(Rendered images with source text)

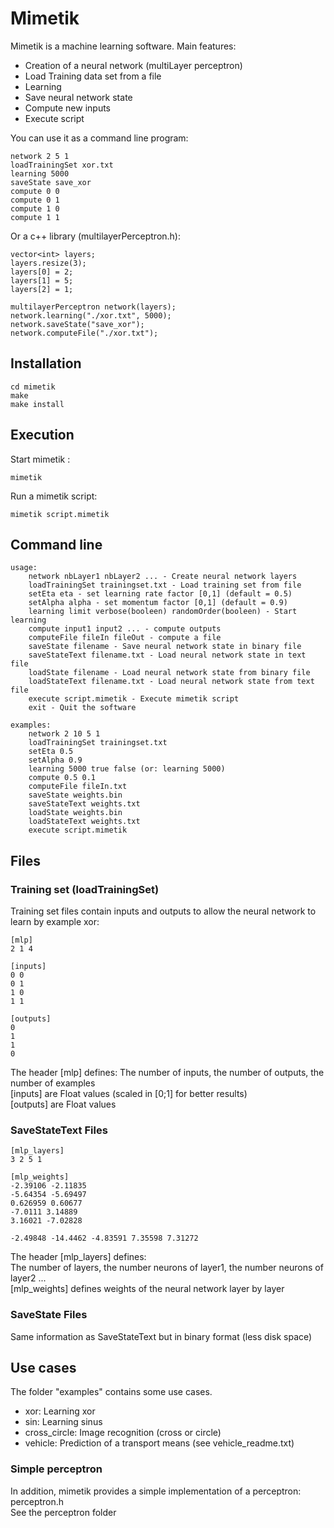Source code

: # Mimetik

Mimetik is a machine learning software.
Main features:
- Creation of a neural network (multiLayer perceptron) 
- Load Training data set from a file
- Learning
- Save neural network state
- Compute new inputs
- Execute script

You can use it as a command line program:

    network 2 5 1
    loadTrainingSet xor.txt
    learning 5000
    saveState save_xor
    compute 0 0
    compute 0 1
    compute 1 0
    compute 1 1
    
Or a c++ library (multilayerPerceptron.h):

    vector<int> layers;
    layers.resize(3);
    layers[0] = 2;
    layers[1] = 5;
    layers[2] = 1;
    
    multilayerPerceptron network(layers);
    network.learning("./xor.txt", 5000);
    network.saveState("save_xor");
    network.computeFile("./xor.txt");
	
## Installation
    cd mimetik
    make 
    make install
## Execution
Start mimetik :

    mimetik

Run a mimetik script:

    mimetik script.mimetik

## Command line

    usage:
    	network nbLayer1 nbLayer2 ... - Create neural network layers
    	loadTrainingSet trainingset.txt - Load training set from file
    	setEta eta - set learning rate factor [0,1] (default = 0.5)
    	setAlpha alpha - set momentum factor [0,1] (default = 0.9)
    	learning limit verbose(booleen) randomOrder(booleen) - Start learning
    	compute input1 input2 ... - compute outputs
    	computeFile fileIn fileOut - compute a file
    	saveState filename - Save neural network state in binary file
    	saveStateText filename.txt - Load neural network state in text file
    	loadState filename - Load neural network state from binary file
    	loadStateText filename.txt - Load neural network state from text file
    	execute script.mimetik - Execute mimetik script
    	exit - Quit the software
    
    examples:
    	network 2 10 5 1
    	loadTrainingSet trainingset.txt
    	setEta 0.5
    	setAlpha 0.9
    	learning 5000 true false (or: learning 5000)
    	compute 0.5 0.1
    	computeFile fileIn.txt
    	saveState weights.bin
    	saveStateText weights.txt
    	loadState weights.bin
    	loadStateText weights.txt
    	execute script.mimetik

## Files
### Training set (loadTrainingSet)
Training set files  contain inputs and outputs to allow the neural network to learn by example
xor: 

    [mlp]
    2 1 4
    
    [inputs]
    0 0
    0 1
    1 0
    1 1
    
    [outputs]
    0
    1
    1
    0
 
  
The header [mlp] defines:
The number of inputs, the number of outputs, the number of examples  
[inputs] are Float values (scaled in [0;1] for better results)  
[outputs] are Float values

### SaveStateText Files

    [mlp_layers]
    3 2 5 1
    
    [mlp_weights]
    -2.39106 -2.11835 
    -5.64354 -5.69497 
    0.626959 0.60677 
    -7.0111 3.14889 
    3.16021 -7.02828 
    
    -2.49848 -14.4462 -4.83591 7.35598 7.31272 
   

The header [mlp_layers] defines:  
The number of layers, the number neurons of layer1, the number neurons of layer2 ...  
[mlp_weights] defines weights of the neural network layer by layer

### SaveState Files
Same information as SaveStateText but in binary format (less disk space)

## Use cases 

The folder "examples" contains some use cases.

- xor: Learning xor
- sin: Learning sinus
- cross_circle: Image recognition (cross or circle)
- vehicle: Prediction of a transport means (see vehicle_readme.txt)

### Simple perceptron
In addition, mimetik provides a simple implementation of a perceptron: perceptron.h  
See the perceptron folder
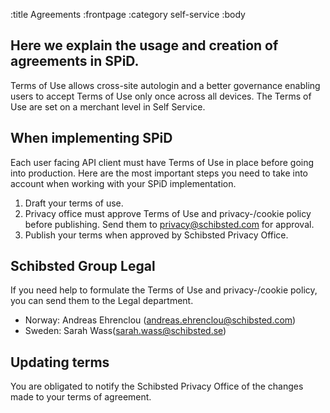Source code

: :title Agreements
:frontpage
:category self-service
:body

## Here we explain the usage and creation of agreements in SPiD.
Terms of Use allows cross-site autologin and a better governance enabling users to accept Terms of Use only once across all devices. The Terms of Use are set on a merchant level in Self Service.

## When implementing SPiD
Each user facing API client must have Terms of Use in place before going into production. Here are the most important steps you need to take into account when working with your SPiD implementation.

1. Draft your terms of use. 
2. Privacy office must approve Terms of Use and privacy-/cookie policy before publishing. Send them to privacy@schibsted.com for approval.
3. Publish your terms when approved by Schibsted Privacy Office.

## Schibsted Group Legal
If you need help to formulate the Terms of Use and privacy-/cookie policy, you can send them to the Legal department. 

- Norway: Andreas Ehrenclou (andreas.ehrenclou@schibsted.com)
- Sweden: Sarah Wass(sarah.wass@schibsted.se) 

## Updating terms
You are obligated to notify the Schibsted Privacy Office of the changes made to your terms of agreement.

Task brief -> Each line in the data where the string "loadStateText" occurs should be identified and copied.

Exercise solution ->
    	loadStateText filename.txt - Load neural network state from text file
    	loadStateText weights.txt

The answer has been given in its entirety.